[Description of the task]: What you return must match the records below character for character, except that no picture appears.

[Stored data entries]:
'''

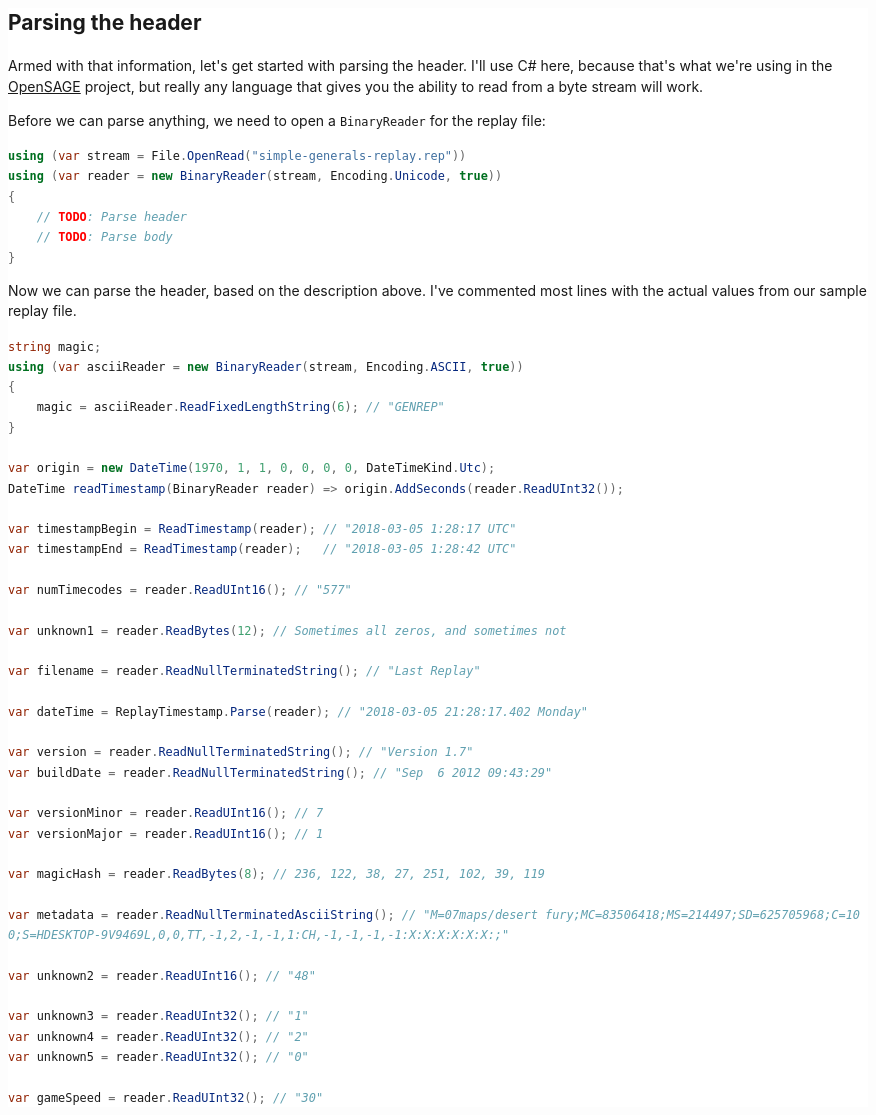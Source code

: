 ## Parsing the header

Armed with that information, let's get started with parsing the header. I'll use C# here, because that's what we're using in the [OpenSAGE](https://github.com/OpenSAGE/OpenSAGE/tree/master/src/OpenSage.Game/Data/Rep) project, but really any language that gives you the ability to read from a byte stream will work.

Before we can parse anything, we need to open a `BinaryReader` for the replay file:

``` csharp
using (var stream = File.OpenRead("simple-generals-replay.rep"))
using (var reader = new BinaryReader(stream, Encoding.Unicode, true))
{
    // TODO: Parse header
    // TODO: Parse body
}
```

Now we can parse the header, based on the description above. I've commented most lines with the actual values from our sample replay file.

``` csharp
string magic;
using (var asciiReader = new BinaryReader(stream, Encoding.ASCII, true))
{
    magic = asciiReader.ReadFixedLengthString(6); // "GENREP"
}

var origin = new DateTime(1970, 1, 1, 0, 0, 0, 0, DateTimeKind.Utc);
DateTime readTimestamp(BinaryReader reader) => origin.AddSeconds(reader.ReadUInt32());

var timestampBegin = ReadTimestamp(reader); // "2018-03-05 1:28:17 UTC"
var timestampEnd = ReadTimestamp(reader);   // "2018-03-05 1:28:42 UTC"

var numTimecodes = reader.ReadUInt16(); // "577"

var unknown1 = reader.ReadBytes(12); // Sometimes all zeros, and sometimes not

var filename = reader.ReadNullTerminatedString(); // "Last Replay"

var dateTime = ReplayTimestamp.Parse(reader); // "2018-03-05 21:28:17.402 Monday"

var version = reader.ReadNullTerminatedString(); // "Version 1.7"
var buildDate = reader.ReadNullTerminatedString(); // "Sep  6 2012 09:43:29"

var versionMinor = reader.ReadUInt16(); // 7
var versionMajor = reader.ReadUInt16(); // 1

var magicHash = reader.ReadBytes(8); // 236, 122, 38, 27, 251, 102, 39, 119

var metadata = reader.ReadNullTerminatedAsciiString(); // "M=07maps/desert fury;MC=83506418;MS=214497;SD=625705968;C=100;S=HDESKTOP-9V9469L,0,0,TT,-1,2,-1,-1,1:CH,-1,-1,-1,-1:X:X:X:X:X:X:;"

var unknown2 = reader.ReadUInt16(); // "48"

var unknown3 = reader.ReadUInt32(); // "1"
var unknown4 = reader.ReadUInt32(); // "2"
var unknown5 = reader.ReadUInt32(); // "0"

var gameSpeed = reader.ReadUInt32(); // "30"
```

'''

[Reply]:
Source code

: ## Parsing the header

Armed with that information, let's get started with parsing the header. I'll use C# here, because that's what we're using in the [OpenSAGE](https://github.com/OpenSAGE/OpenSAGE/tree/master/src/OpenSage.Game/Data/Rep) project, but really any language that gives you the ability to read from a byte stream will work.

Before we can parse anything, we need to open a `BinaryReader` for the replay file:

``` csharp
using (var stream = File.OpenRead("simple-generals-replay.rep"))
using (var reader = new BinaryReader(stream, Encoding.Unicode, true))
{
    // TODO: Parse header
    // TODO: Parse body
}
```

Now we can parse the header, based on the description above. I've commented most lines with the actual values from our sample replay file.

``` csharp
string magic;
using (var asciiReader = new BinaryReader(stream, Encoding.ASCII, true))
{
    magic = asciiReader.ReadFixedLengthString(6); // "GENREP"
}

var origin = new DateTime(1970, 1, 1, 0, 0, 0, 0, DateTimeKind.Utc);
DateTime readTimestamp(BinaryReader reader) => origin.AddSeconds(reader.ReadUInt32());

var timestampBegin = ReadTimestamp(reader); // "2018-03-05 1:28:17 UTC"
var timestampEnd = ReadTimestamp(reader);   // "2018-03-05 1:28:42 UTC"

var numTimecodes = reader.ReadUInt16(); // "577"

var unknown1 = reader.ReadBytes(12); // Sometimes all zeros, and sometimes not

var filename = reader.ReadNullTerminatedString(); // "Last Replay"

var dateTime = ReplayTimestamp.Parse(reader); // "2018-03-05 21:28:17.402 Monday"

var version = reader.ReadNullTerminatedString(); // "Version 1.7"
var buildDate = reader.ReadNullTerminatedString(); // "Sep  6 2012 09:43:29"

var versionMinor = reader.ReadUInt16(); // 7
var versionMajor = reader.ReadUInt16(); // 1

var magicHash = reader.ReadBytes(8); // 236, 122, 38, 27, 251, 102, 39, 119

var metadata = reader.ReadNullTerminatedAsciiString(); // "M=07maps/desert fury;MC=83506418;MS=214497;SD=625705968;C=100;S=HDESKTOP-9V9469L,0,0,TT,-1,2,-1,-1,1:CH,-1,-1,-1,-1:X:X:X:X:X:X:;"

var unknown2 = reader.ReadUInt16(); // "48"

var unknown3 = reader.ReadUInt32(); // "1"
var unknown4 = reader.ReadUInt32(); // "2"
var unknown5 = reader.ReadUInt32(); // "0"

var gameSpeed = reader.ReadUInt32(); // "30"
```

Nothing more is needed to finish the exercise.